> [Exercise requirements]: Write out all the records exactly, and keep any images out.

> [Exercise data]:
= = =
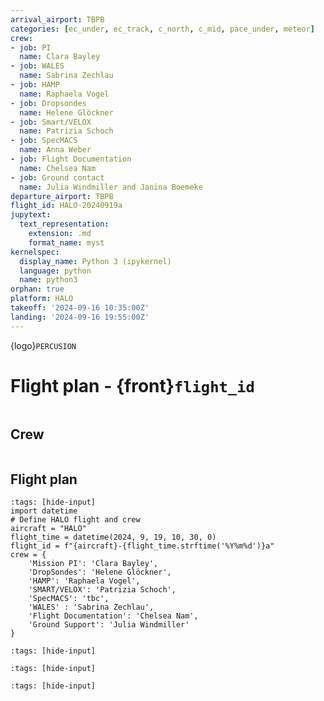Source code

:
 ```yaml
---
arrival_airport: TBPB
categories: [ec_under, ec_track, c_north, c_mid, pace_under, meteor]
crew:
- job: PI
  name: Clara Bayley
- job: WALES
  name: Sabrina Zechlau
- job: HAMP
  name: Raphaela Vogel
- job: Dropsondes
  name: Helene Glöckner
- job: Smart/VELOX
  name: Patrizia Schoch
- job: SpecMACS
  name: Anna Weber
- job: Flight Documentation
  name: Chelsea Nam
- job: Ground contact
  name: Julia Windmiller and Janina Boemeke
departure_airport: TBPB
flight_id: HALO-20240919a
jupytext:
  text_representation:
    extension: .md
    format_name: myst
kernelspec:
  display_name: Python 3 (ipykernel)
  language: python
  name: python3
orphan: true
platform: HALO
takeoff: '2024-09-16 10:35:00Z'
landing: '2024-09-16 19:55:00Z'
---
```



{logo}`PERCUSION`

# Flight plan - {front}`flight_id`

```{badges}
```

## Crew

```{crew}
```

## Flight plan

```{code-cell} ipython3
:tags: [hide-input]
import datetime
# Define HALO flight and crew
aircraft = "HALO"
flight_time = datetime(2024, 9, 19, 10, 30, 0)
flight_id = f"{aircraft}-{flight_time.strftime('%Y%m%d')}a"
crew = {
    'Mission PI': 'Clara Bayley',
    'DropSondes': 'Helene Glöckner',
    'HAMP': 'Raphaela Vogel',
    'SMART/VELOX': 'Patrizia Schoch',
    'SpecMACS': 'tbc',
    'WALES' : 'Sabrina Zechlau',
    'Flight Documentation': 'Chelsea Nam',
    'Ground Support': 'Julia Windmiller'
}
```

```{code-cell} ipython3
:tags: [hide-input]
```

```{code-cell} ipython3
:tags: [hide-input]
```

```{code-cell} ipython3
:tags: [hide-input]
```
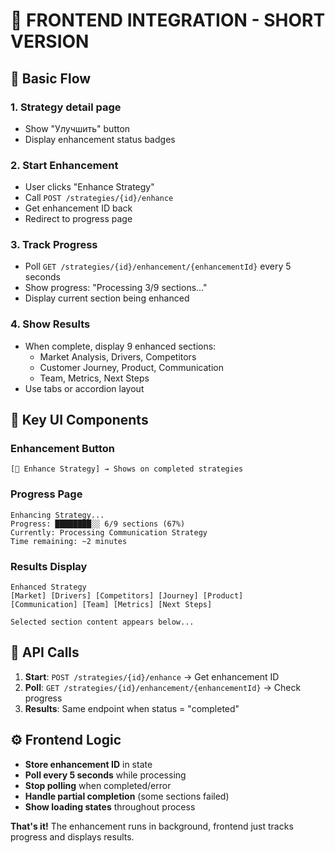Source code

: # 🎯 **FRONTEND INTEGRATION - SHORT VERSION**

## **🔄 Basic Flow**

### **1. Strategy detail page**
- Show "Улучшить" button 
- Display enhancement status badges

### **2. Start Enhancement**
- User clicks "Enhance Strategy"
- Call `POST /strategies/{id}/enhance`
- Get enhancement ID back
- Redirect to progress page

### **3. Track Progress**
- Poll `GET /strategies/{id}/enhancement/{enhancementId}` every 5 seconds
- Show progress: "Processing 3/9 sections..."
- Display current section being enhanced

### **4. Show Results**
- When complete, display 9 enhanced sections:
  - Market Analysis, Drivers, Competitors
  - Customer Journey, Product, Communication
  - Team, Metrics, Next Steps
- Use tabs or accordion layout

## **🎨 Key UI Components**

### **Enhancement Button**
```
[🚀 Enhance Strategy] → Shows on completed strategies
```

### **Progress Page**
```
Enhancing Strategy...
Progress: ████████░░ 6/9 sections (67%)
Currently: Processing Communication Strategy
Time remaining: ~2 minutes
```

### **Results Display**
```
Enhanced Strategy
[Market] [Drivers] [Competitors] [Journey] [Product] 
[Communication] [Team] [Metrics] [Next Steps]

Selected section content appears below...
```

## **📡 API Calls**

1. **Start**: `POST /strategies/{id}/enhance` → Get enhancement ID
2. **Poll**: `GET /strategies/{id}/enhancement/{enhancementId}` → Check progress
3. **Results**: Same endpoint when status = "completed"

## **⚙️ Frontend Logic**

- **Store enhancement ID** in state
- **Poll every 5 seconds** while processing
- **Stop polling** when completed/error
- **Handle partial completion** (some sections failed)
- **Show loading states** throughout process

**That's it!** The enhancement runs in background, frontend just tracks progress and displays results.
= = =
> [Written response]:
Source code

:
 ```yaml
---
arrival_airport: TBPB
categories: [ec_under, ec_track, c_north, c_mid, pace_under, meteor]
crew:
- job: PI
  name: Clara Bayley
- job: WALES
  name: Sabrina Zechlau
- job: HAMP
  name: Raphaela Vogel
- job: Dropsondes
  name: Helene Glöckner
- job: Smart/VELOX
  name: Patrizia Schoch
- job: SpecMACS
  name: Anna Weber
- job: Flight Documentation
  name: Chelsea Nam
- job: Ground contact
  name: Julia Windmiller and Janina Boemeke
departure_airport: TBPB
flight_id: HALO-20240919a
jupytext:
  text_representation:
    extension: .md
    format_name: myst
kernelspec:
  display_name: Python 3 (ipykernel)
  language: python
  name: python3
orphan: true
platform: HALO
takeoff: '2024-09-16 10:35:00Z'
landing: '2024-09-16 19:55:00Z'
---
```



{logo}`PERCUSION`

# Flight plan - {front}`flight_id`

```{badges}
```

## Crew

```{crew}
```

## Flight plan

```{code-cell} ipython3
:tags: [hide-input]
import datetime
# Define HALO flight and crew
aircraft = "HALO"
flight_time = datetime(2024, 9, 19, 10, 30, 0)
flight_id = f"{aircraft}-{flight_time.strftime('%Y%m%d')}a"
crew = {
    'Mission PI': 'Clara Bayley',
    'DropSondes': 'Helene Glöckner',
    'HAMP': 'Raphaela Vogel',
    'SMART/VELOX': 'Patrizia Schoch',
    'SpecMACS': 'tbc',
    'WALES' : 'Sabrina Zechlau',
    'Flight Documentation': 'Chelsea Nam',
    'Ground Support': 'Julia Windmiller'
}
```

```{code-cell} ipython3
:tags: [hide-input]
```

```{code-cell} ipython3
:tags: [hide-input]
```

```{code-cell} ipython3
:tags: [hide-input]
```
Source code

: # 🎯 **FRONTEND INTEGRATION - SHORT VERSION**

## **🔄 Basic Flow**

### **1. Strategy detail page**
- Show "Улучшить" button 
- Display enhancement status badges

### **2. Start Enhancement**
- User clicks "Enhance Strategy"
- Call `POST /strategies/{id}/enhance`
- Get enhancement ID back
- Redirect to progress page

### **3. Track Progress**
- Poll `GET /strategies/{id}/enhancement/{enhancementId}` every 5 seconds
- Show progress: "Processing 3/9 sections..."
- Display current section being enhanced

### **4. Show Results**
- When complete, display 9 enhanced sections:
  - Market Analysis, Drivers, Competitors
  - Customer Journey, Product, Communication
  - Team, Metrics, Next Steps
- Use tabs or accordion layout

## **🎨 Key UI Components**

### **Enhancement Button**
```
[🚀 Enhance Strategy] → Shows on completed strategies
```

### **Progress Page**
```
Enhancing Strategy...
Progress: ████████░░ 6/9 sections (67%)
Currently: Processing Communication Strategy
Time remaining: ~2 minutes
```

### **Results Display**
```
Enhanced Strategy
[Market] [Drivers] [Competitors] [Journey] [Product] 
[Communication] [Team] [Metrics] [Next Steps]

Selected section content appears below...
```

## **📡 API Calls**

1. **Start**: `POST /strategies/{id}/enhance` → Get enhancement ID
2. **Poll**: `GET /strategies/{id}/enhancement/{enhancementId}` → Check progress
3. **Results**: Same endpoint when status = "completed"

## **⚙️ Frontend Logic**

- **Store enhancement ID** in state
- **Poll every 5 seconds** while processing
- **Stop polling** when completed/error
- **Handle partial completion** (some sections failed)
- **Show loading states** throughout process

**That's it!** The enhancement runs in background, frontend just tracks progress and displays results.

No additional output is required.